Mary had her own “H’s,” as well, that reflected her philanthropic efforts and her passions: Home-Finding Society, Home of the Friendless, Horticultural Society, Hospital for the Insane, and Humane Society. 

She would also be deputized as a sheriff’s deputy at one point, be petitioned to serve on the local school board, and be instrumental in the establishment of a public library, noting in one of her letters to the editor, “… that is, that there cannot be too many good books no matter in whose possession they maybe, [sic] if the public can use them.” A library would eventually be built just after the turn of the century, thanks to the philanthropic efforts of Scottish American businessman, Andrew Carnegie.

And if Mary wasn’t already a substantial public figure for her deeds, words, and travel (she even visited Alaska at one point), she was also a divorcee, after Edward divorced her in 1895. Mary had musings on divorce, too, arguing that it should be harder to marry than to divorce.

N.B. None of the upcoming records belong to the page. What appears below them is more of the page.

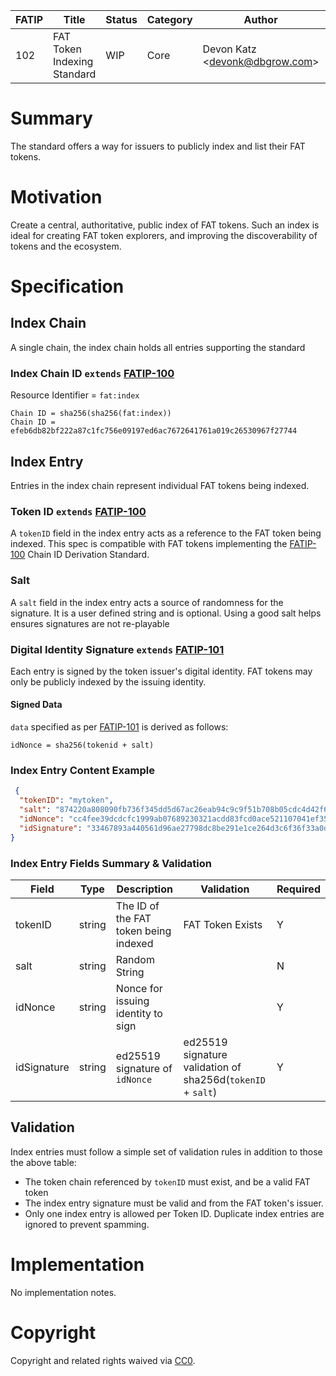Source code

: | FATIP | Title                       | Status | Category | Author                          | Created   |
| ----- | --------------------------- | ------ | -------- | ------------------------------- | --------- |
| 102   | FAT Token Indexing Standard | WIP    | Core     | Devon Katz \<devonk@dbgrow.com> | 8-17-2018 |



# Summary

The standard offers a way for issuers to publicly index and list their FAT
tokens.


# Motivation

Create a central, authoritative, public index of FAT tokens. Such an index is
ideal for creating FAT token explorers, and improving the discoverability of
tokens and the ecosystem.


# Specification


## Index Chain

A single chain, the index chain holds all entries supporting the standard


### Index Chain ID `extends` [FATIP-100](100)

Resource Identifier = `fat:index`

```
Chain ID = sha256(sha256(fat:index))
Chain ID = efeb6db82bf222a87c1fc756e09197ed6ac7672641761a019c26530967f27744
```


## Index Entry

Entries in the index chain represent individual FAT tokens being indexed.


### Token ID `extends` [FATIP-100](100)

A `tokenID` field in the index entry acts as a reference to the FAT token being
indexed. This spec is compatible with FAT tokens implementing the
[FATIP-100](100) Chain ID Derivation Standard.


### Salt

A `salt` field in the index entry acts a source of randomness for the
signature. It is a user defined string and is optional. Using a good salt helps
ensures signatures are not re-playable


### Digital Identity Signature `extends` [FATIP-101](101)

Each entry is signed by the token issuer's digital identity. FAT tokens may
only be publicly indexed by the issuing identity.


#### Signed Data

`data` specified as per [FATIP-101](101) is derived as follows:

```
idNonce = sha256(tokenid + salt)
```


### Index Entry Content Example

```json
 {
  "tokenID": "mytoken",
  "salt": "874220a808090fb736f345dd5d67ac26eab94c9c9f51b708b05cdc4d42f65aae",
  "idNonce": "cc4fee39dcdcfc1999ab07689230321acdd83fcd0ace521107041ef354b9cfb5",
  "idSignature": "33467893a440561d96ae27798dc8be291e1ce264d3c6f36f33a0d983e745f1d87db61c77946fe57db3e185f548d51da85106dfec592383a556091dd45f384b0c"
}
```


### Index Entry Fields Summary & Validation

| Field       | Type   | Description                           | Validation                                                  | Required |
| ----------- | ------ | ------------------------------------- | ----------------------------------------------------------- | -------- |
| tokenID     | string | The ID of the FAT token being indexed | FAT Token Exists                                            | Y        |
| salt        | string | Random String                         |                                                             | N        |
| idNonce     | string | Nonce for issuing identity to sign    |                                                             | Y        |
| idSignature | string | ed25519 signature of `idNonce`        | ed25519 signature validation of sha256d(`tokenID` + `salt`) | Y        |


## Validation

Index entries must follow a simple set of validation rules in addition to those
the above table:

- The token chain referenced by `tokenID` must exist, and be a valid FAT token
- The index entry signature must be valid and from the FAT token's issuer.
- Only one index entry is allowed per Token ID. Duplicate index entries are
  ignored to prevent spamming.


# Implementation

No implementation notes.


# Copyright

Copyright and related rights waived via
[CC0](https://creativecommons.org/publicdomain/zero/1.0/).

Throughout the book, Hodgins foreshadowed Mary’s fall from grace, and once we got there, Mary, whatever her faults, struck a pathetic character and disposition. She was reeling from the sudden, tragic and gruesome death of her middle son, James, at the hands of a train mishap. 

After the mishap, Mary suffered a stroke, and Hodgins wondered if she was experiencing early onset dementia at that point, which would explain her felonious actions to come.

When James died, his estate, valued at the equivalent of $460,000 in today’s money, was to be bequeathed to his lover, Jennie Johnson. The building that was to be Jennie’s, Mary’s Mead Mercantile Company, a general merchandise and drug store, was subsequently burned down in 1905. 

Mary was fingered as the culprit, but based on circumstantial evidence, largely eyewitness testimony, and was sentenced by an all-male jury, and perhaps a vindictive Judge Miles Poindexter (he, who got into fistfights with attorneys in court, was frustrated with Mary being a witness for a woman being prosecuted for having an abortion). In a display of how ridiculous the proceedings were, Mary was sentenced while on a stretcher in the courtroom to four years of hard labor at the Walla Walla State Penitentiary.

Mind you, Mary was in her 60s by that point, and of obvious frail constitution, both physically and perhaps mentally, if the stretcher wasn’t emblematic of that. And yet, hard labor it was.

The sentiments proffered by an obituary in the Spokane Chronicle after Mary’s 1917 death perhaps offer the most succinct way in which to think about Mary, “The final years of Mary’s life were undeserving for such a kind and caring woman.”

Misguided, or intentionally obtuse, or indeed her mind was unspooling from dementia; whatever the case, Hodgins through hefty research, but a light hand in regards to trying to sway the reader either way, showed that Mary was more than the sum of her last years, and that her legacy ought to extend beyond the corners of her mugshot as inmate number 4009.

It would indeed be too undeserving to describe Mary as the four P’s: pioneer, physician, philanthropist, and pyromaniac because that belies the complexity of her life, and certainly, the milieu she grew up in, where women weren’t expected to women in that way.

But to quote Frank Sinatra in a song recorded 51 years after Mary’s death, she always did it “her way,” for better, or for worse.